TASK PROMPT
Nothing but the lines from the one with "During the install" through the end of the listing below should appear in your reply, each copied exactly.

DATA RECORDS
· · · · · · ·

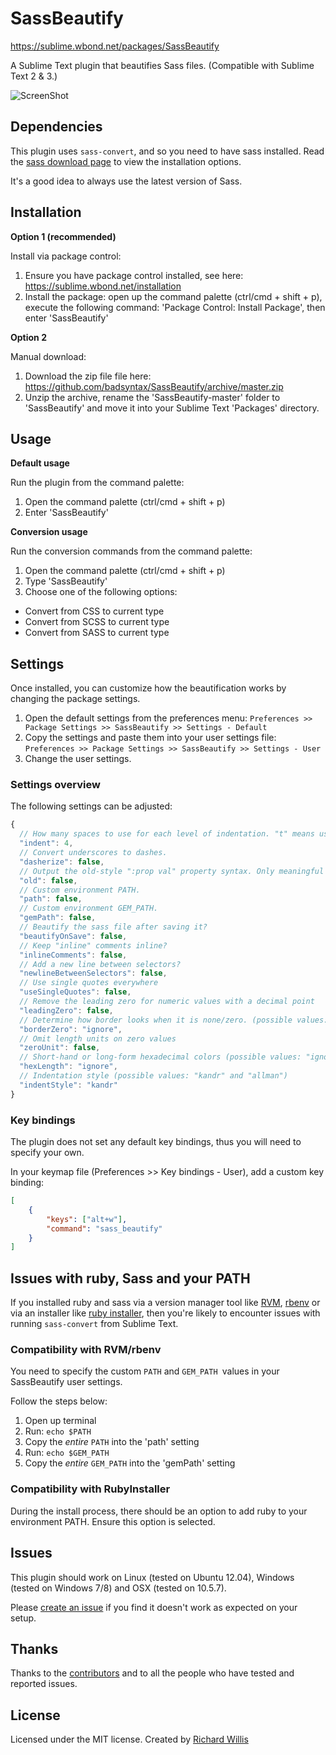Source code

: # SassBeautify

https://sublime.wbond.net/packages/SassBeautify

A Sublime Text plugin that beautifies Sass files. (Compatible with Sublime Text 2 & 3.)

![ScreenShot](https://raw.github.com/badsyntax/SassBeautify/master/assets/screenshot.png)

## Dependencies

This plugin uses `sass-convert`, and so you need to have sass installed. Read the [sass download page](http://sass-lang.com/download.html) to view the installation options.

It's a good idea to always use the latest version of Sass.

## Installation

**Option 1 (recommended)**

Install via package control:

1. Ensure you have package control installed, see here: https://sublime.wbond.net/installation
2. Install the package: open up the command palette (ctrl/cmd + shift + p), execute the following command:
'Package Control: Install Package', then enter 'SassBeautify'

**Option 2**

Manual download:

1. Download the zip file file here: https://github.com/badsyntax/SassBeautify/archive/master.zip
2. Unzip the archive, rename the 'SassBeautify-master' folder to 'SassBeautify' and move it into your Sublime Text 'Packages' directory.

## Usage

**Default usage**

Run the plugin from the command palette:

1. Open the command palette (ctrl/cmd + shift + p)
2. Enter 'SassBeautify'

**Conversion usage**

Run the conversion commands from the command palette:

1. Open the command palette (ctrl/cmd + shift + p)
2. Type 'SassBeautify'
3. Choose one of the following options:
  * Convert from CSS to current type
  * Convert from SCSS to current type
  * Convert from SASS to current type

## Settings

Once installed, you can customize how the beautification works by changing the package settings.

1. Open the default settings from the preferences menu: `Preferences >> Package Settings >> SassBeautify >> Settings - Default`
2. Copy the settings and paste them into your user settings file: `Preferences >> Package Settings >> SassBeautify >> Settings - User`
3. Change the user settings.

### Settings overview

The following settings can be adjusted:

```javascript
{
  // How many spaces to use for each level of indentation. "t" means use hard tabs.
  "indent": 4,
  // Convert underscores to dashes.
  "dasherize": false,
  // Output the old-style ":prop val" property syntax. Only meaningful when generating Sass.
  "old": false,
  // Custom environment PATH.
  "path": false,
  // Custom environment GEM_PATH.
  "gemPath": false,
  // Beautify the sass file after saving it?
  "beautifyOnSave": false,
  // Keep "inline" comments inline?
  "inlineComments": false,
  // Add a new line between selectors?
  "newlineBetweenSelectors": false,
  // Use single quotes everywhere
  "useSingleQuotes": false,
  // Remove the leading zero for numeric values with a decimal point
  "leadingZero": false,
  // Determine how border looks when it is none/zero. (possible values: "ignore", "zero", "none")
  "borderZero": "ignore",
  // Omit length units on zero values
  "zeroUnit": false,
  // Short-hand or long-form hexadecimal colors (possible values: "ignore", "long", "short")
  "hexLength": "ignore",
  // Indentation style (possible values: "kandr" and "allman")
  "indentStyle": "kandr"
}
```

### Key bindings

The plugin does not set any default key bindings, thus you will need to specify your own.

In your keymap file (Preferences >> Key bindings - User), add a custom key binding:

```json
[
    {
        "keys": ["alt+w"],
        "command": "sass_beautify"
    }
]
```


## Issues with ruby, Sass and your PATH

If you installed ruby and sass via a version manager tool like [RVM](https://rvm.io/), [rbenv](https://github.com/sstephenson/rbenv) or via an installer like [ruby installer](http://rubyinstaller.org/), then you're likely to encounter issues with running `sass-convert` from Sublime Text.

### Compatibility with RVM/rbenv

You need to specify the custom `PATH` and `GEM_PATH `values in your SassBeautify user settings.

Follow the steps below:

1. Open up terminal
2. Run: `echo $PATH`
3. Copy the *entire* `PATH` into the 'path' setting
4. Run: `echo $GEM_PATH`
5. Copy the *entire* `GEM_PATH` into the 'gemPath' setting

### Compatibility with RubyInstaller

During the install process, there should be an option to add ruby to your environment PATH. Ensure this option is selected.

## Issues

This plugin should work on Linux (tested on Ubuntu 12.04), Windows (tested on Windows 7/8) and OSX (tested on 10.5.7).

Please [create an issue](https://github.com/badsyntax/SassBeautify/issues) if you find it doesn't work as expected on your setup.

## Thanks

Thanks to the [contributors](https://github.com/badsyntax/SassBeautify/graphs/contributors) and to all the people
who have tested and reported issues.

## License

Licensed under the MIT license. Created by [Richard Willis](http://badsyntax.co/)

· · · · · · ·

ANSWER SPACE
During the install process, there should be an option to add ruby to your environment PATH. Ensure this option is selected.

## Issues

This plugin should work on Linux (tested on Ubuntu 12.04), Windows (tested on Windows 7/8) and OSX (tested on 10.5.7).

Please [create an issue](https://github.com/badsyntax/SassBeautify/issues) if you find it doesn't work as expected on your setup.

## Thanks

Thanks to the [contributors](https://github.com/badsyntax/SassBeautify/graphs/contributors) and to all the people
who have tested and reported issues.

## License

Licensed under the MIT license. Created by [Richard Willis](http://badsyntax.co/)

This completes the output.